__Exercise__: Show every line of the data below that includes the word "environments".

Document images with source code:
════════════════

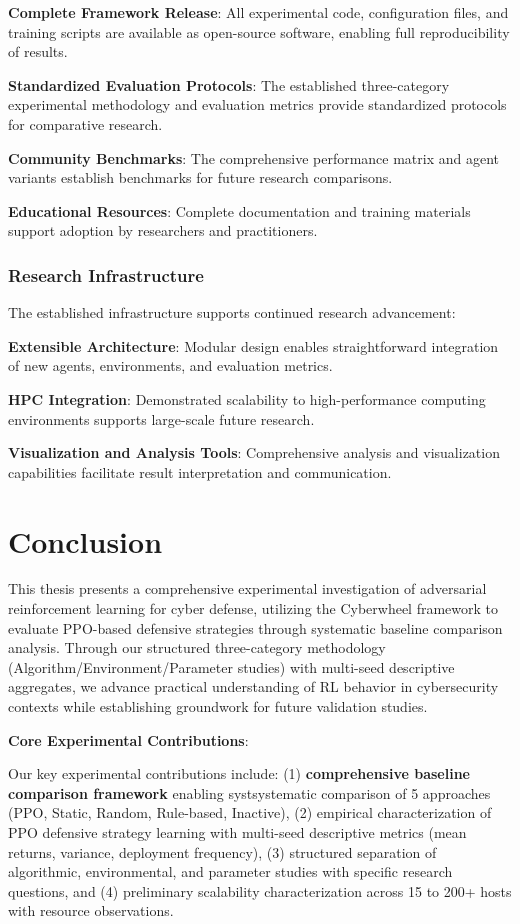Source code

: \documentclass[12pt]{article}
\theoremstyle{definition}
\theoremstyle{plain}
\begin{document}
\textbf{Complete Framework Release}: All experimental code, configuration files, and training scripts are available as open-source software, enabling full reproducibility of results.

\textbf{Standardized Evaluation Protocols}: The established three-category experimental methodology and evaluation metrics provide standardized protocols for comparative research.

\textbf{Community Benchmarks}: The comprehensive performance matrix and agent variants establish benchmarks for future research comparisons.

\textbf{Educational Resources}: Complete documentation and training materials support adoption by researchers and practitioners.

\subsubsection{Research Infrastructure}
The established infrastructure supports continued research advancement:

\textbf{Extensible Architecture}: Modular design enables straightforward integration of new agents, environments, and evaluation metrics.

\textbf{HPC Integration}: Demonstrated scalability to high-performance computing environments supports large-scale future research.

\textbf{Visualization and Analysis Tools}: Comprehensive analysis and visualization capabilities facilitate result interpretation and communication.

\section{Conclusion}

This thesis presents a comprehensive experimental investigation of adversarial reinforcement learning for cyber defense, utilizing the Cyberwheel framework to evaluate PPO-based defensive strategies through systematic baseline comparison analysis. Through our structured three-category methodology (Algorithm/Environment/Parameter studies) with multi-seed descriptive aggregates, we advance practical understanding of RL behavior in cybersecurity contexts while establishing groundwork for future validation studies.

\textbf{Core Experimental Contributions}:

Our key experimental contributions include: (1) \textbf{comprehensive baseline comparison framework} enabling systsystematic comparison of 5 approaches (PPO, Static, Random, Rule-based, Inactive), (2) empirical characterization of PPO defensive strategy learning with multi-seed descriptive metrics (mean returns, variance, deployment frequency), (3) structured separation of algorithmic, environmental, and parameter studies with specific research questions, and (4) preliminary scalability characterization across 15 to 200+ hosts with resource observations.
\end{document}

════════════════

__Response__:
\textbf{Extensible Architecture}: Modular design enables straightforward integration of new agents, environments, and evaluation metrics.
\textbf{HPC Integration}: Demonstrated scalability to high-performance computing environments supports large-scale future research.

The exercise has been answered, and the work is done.